Der französische Dichter Honoré de Balzac schrieb einmal: „Wer sagt, es gibt sieben Wunder auf dieser Welt, hat noch nie die Geburt eines Kindes erlebt. Wer sagt, Reichtum ist alles, hat noch nie ein Kind lächeln gesehen. Wer sagt, diese Welt sei nicht mehr zu retten, hat vergessen, dass Kinder Hoffnung bedeuten“. Der Säugling Moses am Nil und das Jesuskind in Bethlehem haben diese Hoffnung erfüllt.

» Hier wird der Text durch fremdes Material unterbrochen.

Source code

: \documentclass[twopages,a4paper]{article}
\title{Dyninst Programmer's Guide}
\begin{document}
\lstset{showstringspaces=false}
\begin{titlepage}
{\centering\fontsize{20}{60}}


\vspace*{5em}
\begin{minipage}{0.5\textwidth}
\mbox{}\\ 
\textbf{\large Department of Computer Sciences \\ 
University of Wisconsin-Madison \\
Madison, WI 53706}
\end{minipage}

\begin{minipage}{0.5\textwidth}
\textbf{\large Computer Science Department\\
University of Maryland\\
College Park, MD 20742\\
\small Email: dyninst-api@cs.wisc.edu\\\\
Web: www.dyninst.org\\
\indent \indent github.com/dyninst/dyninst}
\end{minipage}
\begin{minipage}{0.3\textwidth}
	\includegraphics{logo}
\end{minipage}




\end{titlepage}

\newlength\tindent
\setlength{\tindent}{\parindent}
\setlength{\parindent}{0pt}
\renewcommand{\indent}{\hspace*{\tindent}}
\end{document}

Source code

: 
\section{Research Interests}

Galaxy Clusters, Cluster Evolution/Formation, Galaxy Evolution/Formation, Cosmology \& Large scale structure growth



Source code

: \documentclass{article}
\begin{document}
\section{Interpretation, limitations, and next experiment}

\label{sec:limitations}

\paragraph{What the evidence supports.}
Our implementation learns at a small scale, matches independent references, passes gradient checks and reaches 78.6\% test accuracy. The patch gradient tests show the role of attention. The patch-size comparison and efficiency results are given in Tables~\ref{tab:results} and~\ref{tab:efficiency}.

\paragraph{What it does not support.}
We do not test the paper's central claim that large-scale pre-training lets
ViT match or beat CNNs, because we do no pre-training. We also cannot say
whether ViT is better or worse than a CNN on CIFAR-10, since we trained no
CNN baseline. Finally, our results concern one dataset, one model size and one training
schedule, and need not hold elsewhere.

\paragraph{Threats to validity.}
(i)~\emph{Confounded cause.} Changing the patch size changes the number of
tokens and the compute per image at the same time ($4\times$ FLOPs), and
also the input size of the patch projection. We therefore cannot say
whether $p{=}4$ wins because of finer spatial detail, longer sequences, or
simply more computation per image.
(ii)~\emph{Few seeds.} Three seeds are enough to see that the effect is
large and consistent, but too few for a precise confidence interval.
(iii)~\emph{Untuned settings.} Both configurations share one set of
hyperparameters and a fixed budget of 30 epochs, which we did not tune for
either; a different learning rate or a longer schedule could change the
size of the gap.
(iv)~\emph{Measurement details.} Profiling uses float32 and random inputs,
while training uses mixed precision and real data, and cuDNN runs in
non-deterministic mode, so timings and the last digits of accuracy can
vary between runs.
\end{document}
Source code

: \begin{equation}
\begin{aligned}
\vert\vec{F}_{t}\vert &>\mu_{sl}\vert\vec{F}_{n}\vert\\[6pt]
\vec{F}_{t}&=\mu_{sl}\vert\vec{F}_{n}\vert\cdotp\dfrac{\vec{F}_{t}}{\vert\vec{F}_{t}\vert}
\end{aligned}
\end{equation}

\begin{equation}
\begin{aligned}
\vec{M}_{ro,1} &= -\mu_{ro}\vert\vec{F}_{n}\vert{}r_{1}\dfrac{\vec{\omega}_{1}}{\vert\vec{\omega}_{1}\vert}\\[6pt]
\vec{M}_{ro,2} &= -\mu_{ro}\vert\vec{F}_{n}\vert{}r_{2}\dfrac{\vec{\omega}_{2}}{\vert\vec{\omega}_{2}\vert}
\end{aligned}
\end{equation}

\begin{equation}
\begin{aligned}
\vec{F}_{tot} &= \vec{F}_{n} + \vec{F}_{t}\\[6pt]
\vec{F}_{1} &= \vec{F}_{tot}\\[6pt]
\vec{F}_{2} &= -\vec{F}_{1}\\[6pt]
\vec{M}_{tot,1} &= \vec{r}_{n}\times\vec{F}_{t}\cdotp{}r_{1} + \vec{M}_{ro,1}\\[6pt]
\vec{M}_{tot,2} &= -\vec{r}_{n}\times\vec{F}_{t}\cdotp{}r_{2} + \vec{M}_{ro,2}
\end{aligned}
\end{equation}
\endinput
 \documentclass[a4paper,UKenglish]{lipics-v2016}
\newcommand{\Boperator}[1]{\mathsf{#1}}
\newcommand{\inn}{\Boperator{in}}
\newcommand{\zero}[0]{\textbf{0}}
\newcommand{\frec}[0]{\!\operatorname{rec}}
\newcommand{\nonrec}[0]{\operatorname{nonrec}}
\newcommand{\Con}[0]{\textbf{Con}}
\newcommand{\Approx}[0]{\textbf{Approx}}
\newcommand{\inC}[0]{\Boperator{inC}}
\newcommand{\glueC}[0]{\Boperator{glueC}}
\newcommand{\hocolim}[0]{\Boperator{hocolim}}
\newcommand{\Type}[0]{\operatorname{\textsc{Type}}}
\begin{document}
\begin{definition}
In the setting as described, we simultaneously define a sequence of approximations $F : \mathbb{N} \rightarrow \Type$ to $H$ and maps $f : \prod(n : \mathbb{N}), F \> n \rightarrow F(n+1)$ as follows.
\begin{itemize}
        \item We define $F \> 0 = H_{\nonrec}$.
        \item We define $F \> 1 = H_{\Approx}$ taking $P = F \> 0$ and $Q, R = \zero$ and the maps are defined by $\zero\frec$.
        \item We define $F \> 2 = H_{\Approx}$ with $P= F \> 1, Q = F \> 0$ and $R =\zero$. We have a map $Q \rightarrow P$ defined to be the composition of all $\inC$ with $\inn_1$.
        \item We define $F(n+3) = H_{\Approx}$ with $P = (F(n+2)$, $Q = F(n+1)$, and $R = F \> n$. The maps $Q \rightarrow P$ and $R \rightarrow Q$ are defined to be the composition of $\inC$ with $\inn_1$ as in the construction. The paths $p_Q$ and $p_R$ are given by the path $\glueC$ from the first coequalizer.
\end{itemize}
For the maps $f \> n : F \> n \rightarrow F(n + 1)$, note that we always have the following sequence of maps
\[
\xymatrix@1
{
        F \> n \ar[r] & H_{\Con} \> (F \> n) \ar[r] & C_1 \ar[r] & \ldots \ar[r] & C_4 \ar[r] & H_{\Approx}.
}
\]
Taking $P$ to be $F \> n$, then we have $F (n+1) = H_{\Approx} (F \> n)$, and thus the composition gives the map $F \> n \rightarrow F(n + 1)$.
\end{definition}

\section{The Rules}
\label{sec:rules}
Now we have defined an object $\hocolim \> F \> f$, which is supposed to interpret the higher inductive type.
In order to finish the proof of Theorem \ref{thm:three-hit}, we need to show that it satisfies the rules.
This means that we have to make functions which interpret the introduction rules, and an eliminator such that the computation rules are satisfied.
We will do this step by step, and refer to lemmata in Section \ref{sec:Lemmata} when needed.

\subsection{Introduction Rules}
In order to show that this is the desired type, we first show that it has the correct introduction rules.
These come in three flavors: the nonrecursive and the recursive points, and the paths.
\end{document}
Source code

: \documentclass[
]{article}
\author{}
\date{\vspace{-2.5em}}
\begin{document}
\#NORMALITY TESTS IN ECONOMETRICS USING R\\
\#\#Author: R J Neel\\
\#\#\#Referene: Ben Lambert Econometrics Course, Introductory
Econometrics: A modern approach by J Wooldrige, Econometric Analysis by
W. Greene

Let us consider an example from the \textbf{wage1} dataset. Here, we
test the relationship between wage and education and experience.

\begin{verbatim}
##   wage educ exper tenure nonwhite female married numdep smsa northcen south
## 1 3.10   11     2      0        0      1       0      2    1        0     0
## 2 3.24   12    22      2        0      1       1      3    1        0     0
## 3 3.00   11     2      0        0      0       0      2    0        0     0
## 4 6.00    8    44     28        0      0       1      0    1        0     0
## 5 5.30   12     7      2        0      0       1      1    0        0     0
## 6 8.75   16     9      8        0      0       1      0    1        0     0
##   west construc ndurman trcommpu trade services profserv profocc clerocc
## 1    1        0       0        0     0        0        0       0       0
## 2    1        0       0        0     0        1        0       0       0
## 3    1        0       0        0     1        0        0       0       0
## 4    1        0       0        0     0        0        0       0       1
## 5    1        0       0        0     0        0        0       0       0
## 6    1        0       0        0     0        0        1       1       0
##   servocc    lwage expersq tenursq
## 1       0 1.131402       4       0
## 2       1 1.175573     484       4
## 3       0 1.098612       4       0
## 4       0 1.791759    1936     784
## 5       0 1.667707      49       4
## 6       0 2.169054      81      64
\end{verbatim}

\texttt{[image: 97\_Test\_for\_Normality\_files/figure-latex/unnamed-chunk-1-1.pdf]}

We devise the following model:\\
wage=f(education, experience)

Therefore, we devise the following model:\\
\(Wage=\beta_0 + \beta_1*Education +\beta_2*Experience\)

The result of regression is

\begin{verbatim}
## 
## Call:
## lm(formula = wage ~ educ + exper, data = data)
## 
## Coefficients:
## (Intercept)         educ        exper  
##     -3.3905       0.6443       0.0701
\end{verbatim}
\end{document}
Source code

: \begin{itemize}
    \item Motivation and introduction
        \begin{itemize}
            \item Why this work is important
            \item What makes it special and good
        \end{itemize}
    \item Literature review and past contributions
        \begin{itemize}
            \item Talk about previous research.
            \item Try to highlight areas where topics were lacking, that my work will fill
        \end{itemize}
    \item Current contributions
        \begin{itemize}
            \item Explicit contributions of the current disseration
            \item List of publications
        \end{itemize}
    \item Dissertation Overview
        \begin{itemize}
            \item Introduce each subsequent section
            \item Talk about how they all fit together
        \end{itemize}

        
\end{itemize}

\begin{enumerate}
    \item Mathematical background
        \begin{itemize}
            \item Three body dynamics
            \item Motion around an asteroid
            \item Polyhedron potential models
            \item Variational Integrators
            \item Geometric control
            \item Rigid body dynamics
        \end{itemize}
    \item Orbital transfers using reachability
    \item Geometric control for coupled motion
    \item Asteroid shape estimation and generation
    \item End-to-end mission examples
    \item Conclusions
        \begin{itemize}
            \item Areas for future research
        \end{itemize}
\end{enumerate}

Der abgebildete Holzschnitt des Künstlers Nikolaus Schmitt aus Nennig (siehe weiter unten) zeigt die Rettung eines männlichen Säuglings, der am Nil Fluss in einem Schilfkörbchen liegend von einer herrschaftlich aussehenden jungen Frau, der Tochter des Pharaos aufgefunden wird. Sie streichelt das Kind und unterhält sich mit einer jungen Hebräerin mit …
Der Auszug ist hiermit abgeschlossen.